_Action item_. Gather every line of the entries that includes the word "section".

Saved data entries
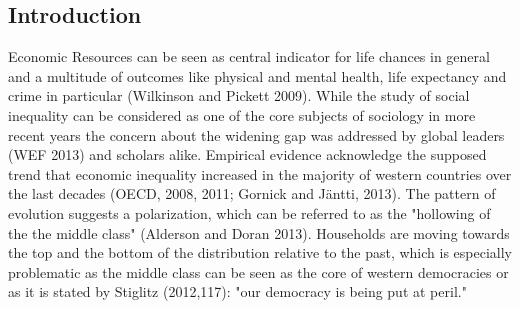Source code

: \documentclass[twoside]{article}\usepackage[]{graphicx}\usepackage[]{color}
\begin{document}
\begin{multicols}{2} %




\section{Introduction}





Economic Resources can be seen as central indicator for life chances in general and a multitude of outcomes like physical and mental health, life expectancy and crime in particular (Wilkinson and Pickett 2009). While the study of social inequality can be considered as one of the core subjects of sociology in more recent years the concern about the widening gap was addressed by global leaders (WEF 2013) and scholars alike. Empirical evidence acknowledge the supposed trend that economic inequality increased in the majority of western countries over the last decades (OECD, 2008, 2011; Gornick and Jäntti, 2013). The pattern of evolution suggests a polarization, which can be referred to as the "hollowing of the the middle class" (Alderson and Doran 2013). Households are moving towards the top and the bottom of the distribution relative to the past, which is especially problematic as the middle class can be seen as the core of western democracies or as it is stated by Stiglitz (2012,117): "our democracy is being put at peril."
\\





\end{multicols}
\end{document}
--
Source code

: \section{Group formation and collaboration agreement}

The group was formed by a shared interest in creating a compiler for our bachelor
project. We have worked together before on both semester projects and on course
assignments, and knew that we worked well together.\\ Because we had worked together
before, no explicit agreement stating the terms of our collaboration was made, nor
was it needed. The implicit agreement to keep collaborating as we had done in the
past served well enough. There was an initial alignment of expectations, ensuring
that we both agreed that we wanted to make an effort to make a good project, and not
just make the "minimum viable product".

_Solved exercise_.
\section{Introduction}
: \section{Group formation and collaboration agreement}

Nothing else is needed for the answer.